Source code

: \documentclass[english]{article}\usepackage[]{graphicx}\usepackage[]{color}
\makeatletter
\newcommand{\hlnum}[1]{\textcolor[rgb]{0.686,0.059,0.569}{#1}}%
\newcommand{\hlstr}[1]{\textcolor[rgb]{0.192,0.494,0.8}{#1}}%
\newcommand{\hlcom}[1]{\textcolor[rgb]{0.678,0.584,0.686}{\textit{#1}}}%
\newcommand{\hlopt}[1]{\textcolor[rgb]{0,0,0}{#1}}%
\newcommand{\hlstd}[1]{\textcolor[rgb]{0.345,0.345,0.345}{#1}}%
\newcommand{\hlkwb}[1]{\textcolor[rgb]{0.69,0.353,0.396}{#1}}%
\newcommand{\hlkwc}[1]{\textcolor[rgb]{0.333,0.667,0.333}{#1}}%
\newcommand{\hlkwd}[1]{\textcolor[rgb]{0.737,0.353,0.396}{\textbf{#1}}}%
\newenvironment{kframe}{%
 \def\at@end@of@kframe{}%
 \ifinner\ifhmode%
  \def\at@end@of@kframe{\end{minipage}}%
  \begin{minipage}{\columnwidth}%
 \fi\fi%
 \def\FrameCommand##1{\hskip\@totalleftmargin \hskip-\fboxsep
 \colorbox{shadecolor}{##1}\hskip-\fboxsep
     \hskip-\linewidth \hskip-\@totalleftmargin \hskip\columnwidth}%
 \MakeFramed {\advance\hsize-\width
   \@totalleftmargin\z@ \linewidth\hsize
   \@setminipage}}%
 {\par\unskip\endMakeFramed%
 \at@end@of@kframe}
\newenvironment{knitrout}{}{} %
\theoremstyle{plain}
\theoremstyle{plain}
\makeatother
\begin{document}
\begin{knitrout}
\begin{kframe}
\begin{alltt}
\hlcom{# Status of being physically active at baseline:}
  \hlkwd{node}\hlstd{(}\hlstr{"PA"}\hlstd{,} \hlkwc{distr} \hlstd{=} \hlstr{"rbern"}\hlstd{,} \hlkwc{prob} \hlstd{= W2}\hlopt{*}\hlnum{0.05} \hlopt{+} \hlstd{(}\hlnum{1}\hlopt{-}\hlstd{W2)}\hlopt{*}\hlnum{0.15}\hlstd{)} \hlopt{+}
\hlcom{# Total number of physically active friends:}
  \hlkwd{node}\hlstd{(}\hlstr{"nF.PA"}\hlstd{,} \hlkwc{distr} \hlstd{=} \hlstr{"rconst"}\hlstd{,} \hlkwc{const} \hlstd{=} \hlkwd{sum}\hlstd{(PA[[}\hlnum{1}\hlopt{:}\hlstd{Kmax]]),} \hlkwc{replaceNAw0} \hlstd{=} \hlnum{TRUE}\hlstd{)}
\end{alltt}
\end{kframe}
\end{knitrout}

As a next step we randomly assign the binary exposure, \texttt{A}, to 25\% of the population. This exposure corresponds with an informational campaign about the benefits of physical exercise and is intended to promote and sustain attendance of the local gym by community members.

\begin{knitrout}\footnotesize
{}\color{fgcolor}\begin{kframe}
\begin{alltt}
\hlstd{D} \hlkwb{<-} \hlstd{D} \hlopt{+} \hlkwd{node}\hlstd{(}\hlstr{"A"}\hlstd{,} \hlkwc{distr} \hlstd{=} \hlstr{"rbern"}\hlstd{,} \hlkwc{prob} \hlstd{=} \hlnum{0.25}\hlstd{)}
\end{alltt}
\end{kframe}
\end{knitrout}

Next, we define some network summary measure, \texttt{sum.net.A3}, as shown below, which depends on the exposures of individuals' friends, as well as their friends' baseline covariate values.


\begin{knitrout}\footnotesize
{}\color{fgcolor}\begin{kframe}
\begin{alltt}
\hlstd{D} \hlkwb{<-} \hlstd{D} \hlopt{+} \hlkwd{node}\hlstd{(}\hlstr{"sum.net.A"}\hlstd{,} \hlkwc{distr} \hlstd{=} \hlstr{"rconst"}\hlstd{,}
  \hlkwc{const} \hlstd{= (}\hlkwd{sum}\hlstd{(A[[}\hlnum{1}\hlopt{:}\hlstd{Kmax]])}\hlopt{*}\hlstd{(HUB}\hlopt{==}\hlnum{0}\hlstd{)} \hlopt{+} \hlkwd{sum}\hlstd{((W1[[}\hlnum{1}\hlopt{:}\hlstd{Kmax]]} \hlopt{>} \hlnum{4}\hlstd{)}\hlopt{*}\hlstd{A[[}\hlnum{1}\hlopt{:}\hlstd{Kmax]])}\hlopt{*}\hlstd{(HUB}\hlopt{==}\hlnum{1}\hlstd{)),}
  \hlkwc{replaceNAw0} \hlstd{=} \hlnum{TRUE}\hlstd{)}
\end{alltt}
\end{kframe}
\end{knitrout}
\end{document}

Exercise goal
For each line in the data above that contains the string "hskip", extract the line.

Response to this task
 \def\FrameCommand##1{\hskip\@totalleftmargin \hskip-\fboxsep
 \colorbox{shadecolor}{##1}\hskip-\fboxsep
     \hskip-\linewidth \hskip-\@totalleftmargin \hskip\columnwidth}%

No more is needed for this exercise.